Government Bureaucrats Screw Up Our Dishwashers And Our Showerheads, To Name Just Two Ways They Worsen Our Lives.
The left had another apoplectic fit when President Donald Trump started talking about dishwashers at his Milwaukee rally this week. How dare he focus on something so trivial when House Democrats are busy trying to remove him from office.
But Trump is on to something, and the fact that the liberal elites can’t understand what it is says more about them than it does about Trump.
“Anybody have a new dishwasher?” Trump asked the audience on Tuesday. “I’m sorry for that, it’s worthless. They give you so little water. … So what happens? You end up using it 10 times … then you take them out and do them the old fashioned way, right?”

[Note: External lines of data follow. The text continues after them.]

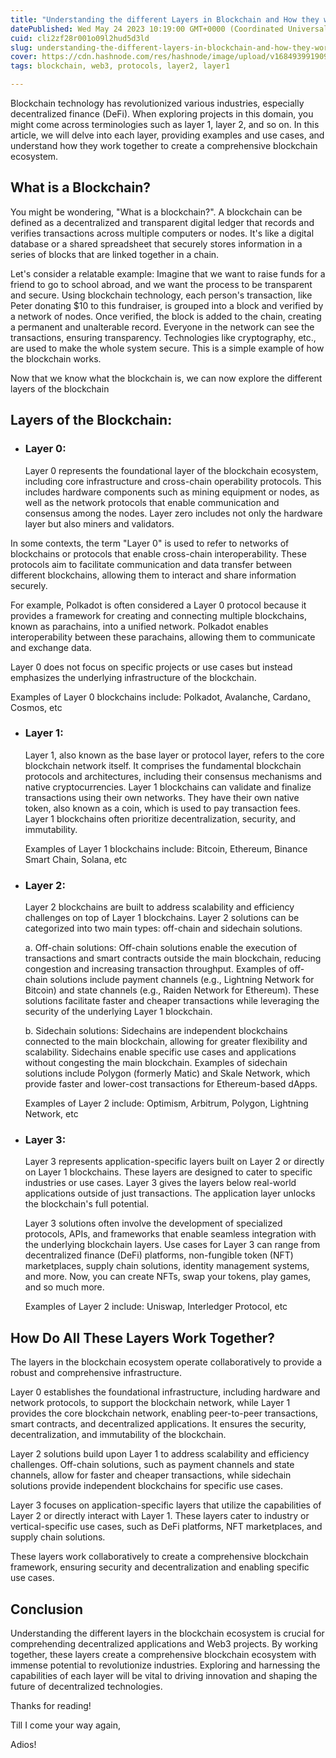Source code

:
 ```yaml
---
title: "Understanding the different Layers in Blockchain and How they work together"
datePublished: Wed May 24 2023 10:19:00 GMT+0000 (Coordinated Universal Time)
cuid: cli2zf28r001o09l2hud5d3ld
slug: understanding-the-different-layers-in-blockchain-and-how-they-work-together
cover: https://cdn.hashnode.com/res/hashnode/image/upload/v1684939919095/db83ccb4-cb31-4734-ba31-c56bfd5358c8.png
tags: blockchain, web3, protocols, layer2, layer1

---
```


Blockchain technology has revolutionized various industries, especially decentralized finance (DeFi). When exploring projects in this domain, you might come across terminologies such as layer 1, layer 2, and so on. In this article, we will delve into each layer, providing examples and use cases, and understand how they work together to create a comprehensive blockchain ecosystem.

## What is a Blockchain?

You might be wondering, "What is a blockchain?". A blockchain can be defined as a decentralized and transparent digital ledger that records and verifies transactions across multiple computers or nodes. It's like a digital database or a shared spreadsheet that securely stores information in a series of blocks that are linked together in a chain.

Let's consider a relatable example: Imagine that we want to raise funds for a friend to go to school abroad, and we want the process to be transparent and secure. Using blockchain technology, each person's transaction, like Peter donating $10 to this fundraiser, is grouped into a block and verified by a network of nodes. Once verified, the block is added to the chain, creating a permanent and unalterable record. Everyone in the network can see the transactions, ensuring transparency. Technologies like cryptography, etc., are used to make the whole system secure. This is a simple example of how the blockchain works.

Now that we know what the blockchain is, we can now explore the different layers of the blockchain

## Layers of the Blockchain:

* ### Layer 0:
    
    Layer 0 represents the foundational layer of the blockchain ecosystem, including core infrastructure and cross-chain operability protocols. This includes hardware components such as mining equipment or nodes, as well as the network protocols that enable communication and consensus among the nodes. Layer zero includes not only the hardware layer but also miners and validators.
    

In some contexts, the term "Layer 0" is used to refer to networks of blockchains or protocols that enable cross-chain interoperability. These protocols aim to facilitate communication and data transfer between different blockchains, allowing them to interact and share information securely.

For example, Polkadot is often considered a Layer 0 protocol because it provides a framework for creating and connecting multiple blockchains, known as parachains, into a unified network. Polkadot enables interoperability between these parachains, allowing them to communicate and exchange data.

Layer 0 does not focus on specific projects or use cases but instead emphasizes the underlying infrastructure of the blockchain.

Examples of Layer 0 blockchains include: Polkadot[,](https://guardarian.com/buy-dot) Avalanche[,](https://guardarian.com/buy-avax) Cardano[,](https://guardarian.com/buy-ada) Cosmos, etc

* ### Layer 1:
    
    Layer 1, also known as the base layer or protocol layer, refers to the core blockchain network itself. It comprises the fundamental blockchain protocols and architectures, including their consensus mechanisms and native cryptocurrencies. Layer 1 blockchains can validate and finalize transactions using their own networks. They have their own native token, also known as a coin, which is used to pay transaction fees. Layer 1 blockchains often prioritize decentralization, security, and immutability.
    
    Examples of Layer 1 blockchains include: Bitcoin[,](https://guardarian.com/buy-btc) Ethereum, Binance Smart Chain, Solana, etc
    
* ### Layer 2:
    
    Layer 2 blockchains are built to address scalability and efficiency challenges on top of Layer 1 blockchains. Layer 2 solutions can be categorized into two main types: off-chain and sidechain solutions.
    
    a. Off-chain solutions: Off-chain solutions enable the execution of transactions and smart contracts outside the main blockchain, reducing congestion and increasing transaction throughput. Examples of off-chain solutions include payment channels (e.g., Lightning Network for Bitcoin) and state channels (e.g., Raiden Network for Ethereum). These solutions facilitate faster and cheaper transactions while leveraging the security of the underlying Layer 1 blockchain.
    
    b. Sidechain solutions: Sidechains are independent blockchains connected to the main blockchain, allowing for greater flexibility and scalability. Sidechains enable specific use cases and applications without congesting the main blockchain. Examples of sidechain solutions include Polygon (formerly Matic) and Skale Network, which provide faster and lower-cost transactions for Ethereum-based dApps.
    
    Examples of Layer 2 include: Optimism, Arbitrum, Polygon, Lightning Network, etc
    
* ### Layer 3:
    
    Layer 3 represents application-specific layers built on Layer 2 or directly on Layer 1 blockchains. These layers are designed to cater to specific industries or use cases. Layer 3 gives the layers below real-world applications outside of just transactions. The application layer unlocks the blockchain's full potential.
    
    Layer 3 solutions often involve the development of specialized protocols, APIs, and frameworks that enable seamless integration with the underlying blockchain layers. Use cases for Layer 3 can range from decentralized finance (DeFi) platforms, non-fungible token (NFT) marketplaces, supply chain solutions, identity management systems, and more. Now, you can create NFTs, swap your tokens, play games, and so much more.
    
    Examples of Layer 2 include: Uniswap, Interledger Protocol, etc
    

## How Do All These Layers Work Together?

The layers in the blockchain ecosystem operate collaboratively to provide a robust and comprehensive infrastructure.

Layer 0 establishes the foundational infrastructure, including hardware and network protocols, to support the blockchain network, while Layer 1 provides the core blockchain network, enabling peer-to-peer transactions, smart contracts, and decentralized applications. It ensures the security, decentralization, and immutability of the blockchain.

Layer 2 solutions build upon Layer 1 to address scalability and efficiency challenges. Off-chain solutions, such as payment channels and state channels, allow for faster and cheaper transactions, while sidechain solutions provide independent blockchains for specific use cases.

Layer 3 focuses on application-specific layers that utilize the capabilities of Layer 2 or directly interact with Layer 1. These layers cater to industry or vertical-specific use cases, such as DeFi platforms, NFT marketplaces, and supply chain solutions.

These layers work collaboratively to create a comprehensive blockchain framework, ensuring security and decentralization and enabling specific use cases.

## Conclusion

Understanding the different layers in the blockchain ecosystem is crucial for comprehending decentralized applications and Web3 projects. By working together, these layers create a comprehensive blockchain ecosystem with immense potential to revolutionize industries. Exploring and harnessing the capabilities of each layer will be vital to driving innovation and shaping the future of decentralized technologies.

Thanks for reading!

Till I come your way again,

Adios!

Trump said that he’s “approving new dishwashers that give you more water so you can actually wash and rinse your dishes without having to do it 10 times.”
“It’s inelegant to talk about it, right? Right? Isn’t it inelegant? I’m talking about dishwashers.”
This isn’t the first time Trump has brought up the impact government energy efficiency mandates have had on dishwashers. But this time, the pundit class responded as if he’d just committed another impeachable offense.
“Donald Trump zeroed in on one of the great issues of our times: dry dishwashers,” says one. “Trump was impeached, but dishwashers that go ‘boom’ are on his mind,” says another.
Vox.com “explanatory” journalist Aaron Rupar tweeted that Trump’s dishwasher complaints “are nuts and suggest he’s never used one in his life.”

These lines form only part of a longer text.